--- ENTRIES SHOWN Enclosed Below ---

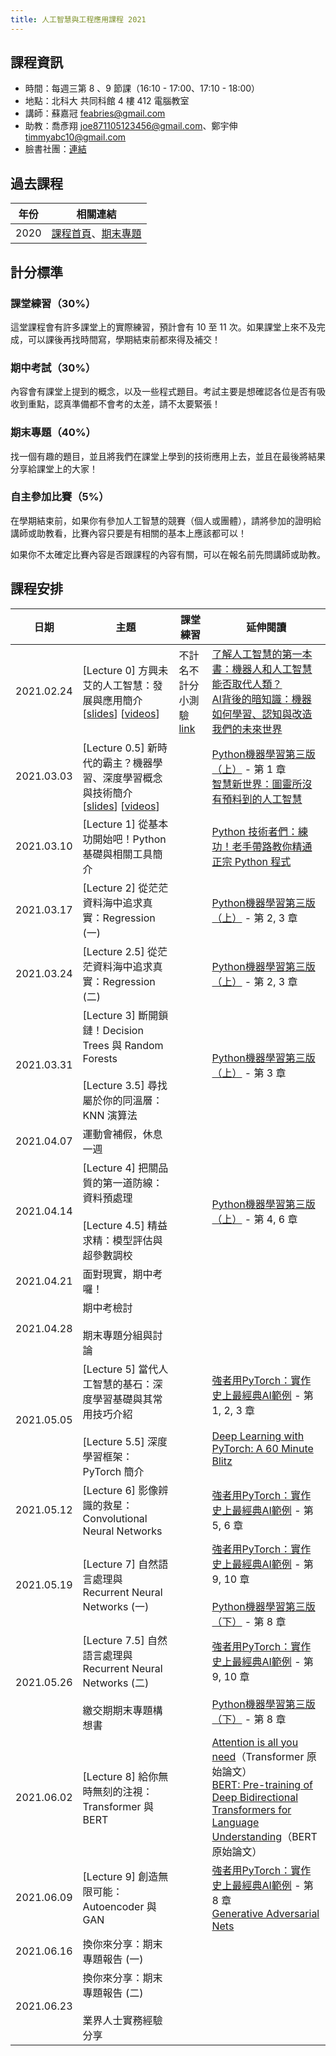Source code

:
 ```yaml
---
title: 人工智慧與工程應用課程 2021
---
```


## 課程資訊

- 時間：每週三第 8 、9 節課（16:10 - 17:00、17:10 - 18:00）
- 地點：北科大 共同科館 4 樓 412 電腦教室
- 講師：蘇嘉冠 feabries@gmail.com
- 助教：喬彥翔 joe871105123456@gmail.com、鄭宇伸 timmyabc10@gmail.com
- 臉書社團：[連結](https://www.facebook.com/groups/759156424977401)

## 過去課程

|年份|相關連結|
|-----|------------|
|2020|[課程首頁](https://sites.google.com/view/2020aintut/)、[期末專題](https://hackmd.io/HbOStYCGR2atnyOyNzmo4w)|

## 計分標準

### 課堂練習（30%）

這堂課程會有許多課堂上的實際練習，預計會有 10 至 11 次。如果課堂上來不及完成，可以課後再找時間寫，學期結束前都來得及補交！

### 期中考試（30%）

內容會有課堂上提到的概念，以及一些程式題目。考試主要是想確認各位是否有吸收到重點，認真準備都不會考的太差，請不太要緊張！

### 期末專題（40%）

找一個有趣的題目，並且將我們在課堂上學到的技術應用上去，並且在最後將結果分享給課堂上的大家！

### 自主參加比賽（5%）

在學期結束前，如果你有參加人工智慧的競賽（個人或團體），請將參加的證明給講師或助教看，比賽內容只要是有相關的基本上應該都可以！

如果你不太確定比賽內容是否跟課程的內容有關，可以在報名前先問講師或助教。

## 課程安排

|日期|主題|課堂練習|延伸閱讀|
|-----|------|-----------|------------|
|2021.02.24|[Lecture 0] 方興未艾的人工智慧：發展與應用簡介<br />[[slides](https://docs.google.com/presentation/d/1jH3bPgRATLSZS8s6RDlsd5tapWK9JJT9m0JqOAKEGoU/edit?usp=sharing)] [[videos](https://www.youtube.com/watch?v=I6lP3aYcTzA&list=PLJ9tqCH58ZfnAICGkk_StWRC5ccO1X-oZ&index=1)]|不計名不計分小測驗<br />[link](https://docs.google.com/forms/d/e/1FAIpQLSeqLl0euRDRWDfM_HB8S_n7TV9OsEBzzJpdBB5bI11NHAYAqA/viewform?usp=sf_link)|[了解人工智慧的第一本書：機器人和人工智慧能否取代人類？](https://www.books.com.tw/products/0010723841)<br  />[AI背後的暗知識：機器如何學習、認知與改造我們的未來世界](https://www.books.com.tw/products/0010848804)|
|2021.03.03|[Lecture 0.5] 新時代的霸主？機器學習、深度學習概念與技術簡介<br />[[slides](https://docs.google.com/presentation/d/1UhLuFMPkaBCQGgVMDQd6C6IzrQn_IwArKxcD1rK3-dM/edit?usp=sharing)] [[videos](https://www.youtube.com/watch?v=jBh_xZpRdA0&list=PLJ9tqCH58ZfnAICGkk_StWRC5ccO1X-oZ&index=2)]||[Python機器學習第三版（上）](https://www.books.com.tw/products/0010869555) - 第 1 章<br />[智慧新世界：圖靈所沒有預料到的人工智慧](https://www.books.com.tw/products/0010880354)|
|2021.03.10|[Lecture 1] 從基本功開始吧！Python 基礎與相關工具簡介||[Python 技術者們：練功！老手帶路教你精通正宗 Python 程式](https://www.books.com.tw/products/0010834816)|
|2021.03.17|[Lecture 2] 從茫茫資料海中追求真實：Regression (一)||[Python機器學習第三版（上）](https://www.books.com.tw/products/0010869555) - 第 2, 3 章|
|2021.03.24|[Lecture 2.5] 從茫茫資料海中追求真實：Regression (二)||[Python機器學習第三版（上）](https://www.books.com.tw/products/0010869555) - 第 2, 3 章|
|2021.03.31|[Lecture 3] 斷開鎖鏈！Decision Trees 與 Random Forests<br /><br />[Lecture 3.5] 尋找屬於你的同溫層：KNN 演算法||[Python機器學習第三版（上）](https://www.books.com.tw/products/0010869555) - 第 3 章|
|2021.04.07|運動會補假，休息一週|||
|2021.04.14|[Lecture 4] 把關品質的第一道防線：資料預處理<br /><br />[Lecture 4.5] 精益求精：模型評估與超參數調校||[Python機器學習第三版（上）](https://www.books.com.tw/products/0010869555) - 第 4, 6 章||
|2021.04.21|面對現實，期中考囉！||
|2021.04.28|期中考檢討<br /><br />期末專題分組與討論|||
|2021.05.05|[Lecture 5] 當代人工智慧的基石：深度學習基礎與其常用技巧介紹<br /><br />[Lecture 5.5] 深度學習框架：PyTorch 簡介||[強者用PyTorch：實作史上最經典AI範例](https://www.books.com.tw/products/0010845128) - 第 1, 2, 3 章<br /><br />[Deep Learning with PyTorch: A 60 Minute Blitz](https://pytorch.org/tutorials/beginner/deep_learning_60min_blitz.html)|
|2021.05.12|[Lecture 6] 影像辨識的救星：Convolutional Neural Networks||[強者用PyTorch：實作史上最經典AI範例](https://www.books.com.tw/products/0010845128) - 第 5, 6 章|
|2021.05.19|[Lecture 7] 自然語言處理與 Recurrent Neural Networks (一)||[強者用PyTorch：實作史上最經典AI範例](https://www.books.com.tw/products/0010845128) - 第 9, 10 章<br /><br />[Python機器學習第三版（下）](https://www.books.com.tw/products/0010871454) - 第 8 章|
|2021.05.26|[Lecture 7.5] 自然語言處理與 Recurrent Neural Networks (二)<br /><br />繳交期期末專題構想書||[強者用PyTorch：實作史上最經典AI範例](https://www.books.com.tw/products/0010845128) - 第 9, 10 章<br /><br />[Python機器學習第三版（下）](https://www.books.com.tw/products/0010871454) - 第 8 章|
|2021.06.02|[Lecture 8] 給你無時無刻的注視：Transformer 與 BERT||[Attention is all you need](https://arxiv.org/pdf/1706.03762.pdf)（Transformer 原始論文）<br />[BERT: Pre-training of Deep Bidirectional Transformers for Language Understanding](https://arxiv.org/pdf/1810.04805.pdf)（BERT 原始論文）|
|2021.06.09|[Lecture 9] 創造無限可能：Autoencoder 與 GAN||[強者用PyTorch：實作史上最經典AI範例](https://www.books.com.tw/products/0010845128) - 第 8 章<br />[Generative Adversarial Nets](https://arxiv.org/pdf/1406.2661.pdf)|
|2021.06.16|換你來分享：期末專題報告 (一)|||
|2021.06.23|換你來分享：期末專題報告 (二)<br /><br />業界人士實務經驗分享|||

--- End of Enclosed ENTRIES SHOWN ---

Tally the lines of the records that contain "Networks", then write only the total.

3